Background: Pancreatic cancer is an intractable carcinoma showing dismal prognosis due to early systemic metastasis. Even after margin-negative resection of primary pancreatic cancer, the majority of patients undergo systemic metastasis. However, the reactivation of disseminated tumor cell (DTC) from pancreatic cancer in secondary organs, especially bone marrow, is not well understood. Materials and methods: We investigated the specific biology of DTC in the bone marrow microenvironment using an in vitro model of bone marrow and in vivo models for live imaging technique. For in-vital live imaging for bone marrow, we established two unique mouse models for efficient live imaging of DTC in bone marrow: specifically, the calvarial bone marrow in skull and the dorsal transplanted femur bone marrow. Results: Well-established animal models for DTC in the bone marrow microenvironment showed that DTCs are distributed mainly in the perivascular area and also showed significant decreased cell motility in 4D imaging tracking. The dormant phenotype of DTCs were confirmed at the molecular level that p38 expression was significantly high and ERK 1/2 expression was relatively low in co-culture with mouse bone marrow derived cell in vitro.

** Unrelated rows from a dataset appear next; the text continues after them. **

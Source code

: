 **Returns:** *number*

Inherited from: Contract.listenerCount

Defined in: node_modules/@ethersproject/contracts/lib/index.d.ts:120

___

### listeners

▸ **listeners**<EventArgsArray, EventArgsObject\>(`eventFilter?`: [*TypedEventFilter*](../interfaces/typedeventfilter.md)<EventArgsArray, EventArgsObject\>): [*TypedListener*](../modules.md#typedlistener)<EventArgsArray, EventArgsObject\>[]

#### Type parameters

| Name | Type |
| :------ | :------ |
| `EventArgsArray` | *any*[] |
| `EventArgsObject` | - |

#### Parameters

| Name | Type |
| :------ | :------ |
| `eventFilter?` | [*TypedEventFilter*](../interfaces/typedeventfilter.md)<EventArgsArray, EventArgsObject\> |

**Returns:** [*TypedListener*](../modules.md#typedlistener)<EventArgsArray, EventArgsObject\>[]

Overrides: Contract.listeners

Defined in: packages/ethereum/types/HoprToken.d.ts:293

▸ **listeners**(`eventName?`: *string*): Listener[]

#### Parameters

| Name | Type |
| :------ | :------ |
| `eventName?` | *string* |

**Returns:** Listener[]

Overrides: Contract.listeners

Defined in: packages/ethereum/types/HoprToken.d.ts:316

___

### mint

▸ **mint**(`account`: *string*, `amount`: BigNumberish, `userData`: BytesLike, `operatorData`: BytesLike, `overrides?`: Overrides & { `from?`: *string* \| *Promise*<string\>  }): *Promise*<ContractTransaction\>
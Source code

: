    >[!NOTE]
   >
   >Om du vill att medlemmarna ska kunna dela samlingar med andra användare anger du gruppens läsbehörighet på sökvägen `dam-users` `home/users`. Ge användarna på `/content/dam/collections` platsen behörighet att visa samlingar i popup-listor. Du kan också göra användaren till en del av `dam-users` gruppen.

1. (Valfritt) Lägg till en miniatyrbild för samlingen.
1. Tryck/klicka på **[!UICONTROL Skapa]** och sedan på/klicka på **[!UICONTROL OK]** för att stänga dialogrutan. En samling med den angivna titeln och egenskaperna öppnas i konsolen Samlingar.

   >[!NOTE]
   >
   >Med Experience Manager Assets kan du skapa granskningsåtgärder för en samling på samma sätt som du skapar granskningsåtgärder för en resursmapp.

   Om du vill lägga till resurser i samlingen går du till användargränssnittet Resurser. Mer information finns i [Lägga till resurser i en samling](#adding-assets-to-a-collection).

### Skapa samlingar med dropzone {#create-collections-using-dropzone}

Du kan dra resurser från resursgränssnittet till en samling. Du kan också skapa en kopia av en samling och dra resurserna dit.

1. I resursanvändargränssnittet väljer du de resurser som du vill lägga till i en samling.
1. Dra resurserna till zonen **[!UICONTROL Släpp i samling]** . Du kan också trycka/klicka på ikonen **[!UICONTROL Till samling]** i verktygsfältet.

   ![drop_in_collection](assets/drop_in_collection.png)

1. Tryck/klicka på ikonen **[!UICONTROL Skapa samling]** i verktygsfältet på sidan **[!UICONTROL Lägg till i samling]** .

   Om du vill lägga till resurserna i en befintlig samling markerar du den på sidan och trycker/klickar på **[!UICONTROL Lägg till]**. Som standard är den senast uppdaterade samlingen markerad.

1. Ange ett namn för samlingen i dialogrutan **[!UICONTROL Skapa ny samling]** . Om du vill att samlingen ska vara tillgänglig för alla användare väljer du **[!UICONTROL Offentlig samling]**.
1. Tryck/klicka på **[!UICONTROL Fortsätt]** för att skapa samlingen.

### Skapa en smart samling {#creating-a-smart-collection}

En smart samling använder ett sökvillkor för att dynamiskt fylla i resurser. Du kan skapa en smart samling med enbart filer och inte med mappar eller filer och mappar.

Even after constant contact with immune cells such as bone marrow neutrophils and macrophages, disseminated tumor cells showed robust viability in the bone marrow environment. Therapeutic resistance from cancer dormancy was also identified by 4D image tracking analysis obtained from our novel bone marrow imaging system in vivo. Chemotherapeutic agents caused significant damages to the in situ bone marrow component, but did not influence the viability of disseminated tumor cells in the bone marrow environment. The reactivation of disseminated tumor cells was confirmed by the intravenous injection of granulocyte-macrophage colony stimulating factor (GM-CSF). Conclusion: DTCs showed chemo-resistance constantly in the bone marrow environment and the reactivation of disseminated tumor cells in bone marrow environment can be developed after bone marrow activation by stimulation of GM-CSF. Recurrent relapse of cancer even after curative treatment including complete surgical resection with adjuvant chemotherapy for pancreatic cancer can be explained by our observation using novel in vivo bone marrow model with a live imaging system.